::: Records for this task
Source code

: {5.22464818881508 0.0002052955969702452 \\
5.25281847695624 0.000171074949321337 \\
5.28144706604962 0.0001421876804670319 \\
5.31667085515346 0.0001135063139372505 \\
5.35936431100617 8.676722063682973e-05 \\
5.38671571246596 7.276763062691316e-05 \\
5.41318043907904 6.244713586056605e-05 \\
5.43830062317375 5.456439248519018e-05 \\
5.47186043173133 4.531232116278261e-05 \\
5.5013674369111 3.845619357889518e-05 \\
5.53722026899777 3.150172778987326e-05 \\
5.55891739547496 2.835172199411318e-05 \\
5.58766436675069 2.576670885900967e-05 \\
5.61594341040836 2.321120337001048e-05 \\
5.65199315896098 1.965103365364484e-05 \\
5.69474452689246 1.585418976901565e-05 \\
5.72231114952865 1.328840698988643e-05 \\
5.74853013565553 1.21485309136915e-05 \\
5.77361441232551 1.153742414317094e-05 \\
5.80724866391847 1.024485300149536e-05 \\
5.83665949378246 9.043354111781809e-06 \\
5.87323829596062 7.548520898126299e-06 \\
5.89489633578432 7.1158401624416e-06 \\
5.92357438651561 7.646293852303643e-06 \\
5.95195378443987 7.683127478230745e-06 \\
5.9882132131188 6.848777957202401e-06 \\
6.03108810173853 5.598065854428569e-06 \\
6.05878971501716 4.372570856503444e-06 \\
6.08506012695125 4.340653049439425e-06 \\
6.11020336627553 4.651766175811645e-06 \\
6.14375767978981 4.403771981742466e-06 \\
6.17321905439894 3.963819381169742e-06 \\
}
::::::
Each record needs to be duplicated exactly.

Source code

: {5.22464818881508 0.0002052955969702452 \\
5.25281847695624 0.000171074949321337 \\
5.28144706604962 0.0001421876804670319 \\
5.31667085515346 0.0001135063139372505 \\
5.35936431100617 8.676722063682973e-05 \\
5.38671571246596 7.276763062691316e-05 \\
5.41318043907904 6.244713586056605e-05 \\
5.43830062317375 5.456439248519018e-05 \\
5.47186043173133 4.531232116278261e-05 \\
5.5013674369111 3.845619357889518e-05 \\
5.53722026899777 3.150172778987326e-05 \\
5.55891739547496 2.835172199411318e-05 \\
5.58766436675069 2.576670885900967e-05 \\
5.61594341040836 2.321120337001048e-05 \\
5.65199315896098 1.965103365364484e-05 \\
5.69474452689246 1.585418976901565e-05 \\
5.72231114952865 1.328840698988643e-05 \\
5.74853013565553 1.21485309136915e-05 \\
5.77361441232551 1.153742414317094e-05 \\
5.80724866391847 1.024485300149536e-05 \\
5.83665949378246 9.043354111781809e-06 \\
5.87323829596062 7.548520898126299e-06 \\
5.89489633578432 7.1158401624416e-06 \\
5.92357438651561 7.646293852303643e-06 \\
5.95195378443987 7.683127478230745e-06 \\
5.9882132131188 6.848777957202401e-06 \\
6.03108810173853 5.598065854428569e-06 \\
6.05878971501716 4.372570856503444e-06 \\
6.08506012695125 4.340653049439425e-06 \\
6.11020336627553 4.651766175811645e-06 \\
6.14375767978981 4.403771981742466e-06 \\
6.17321905439894 3.963819381169742e-06 \\
}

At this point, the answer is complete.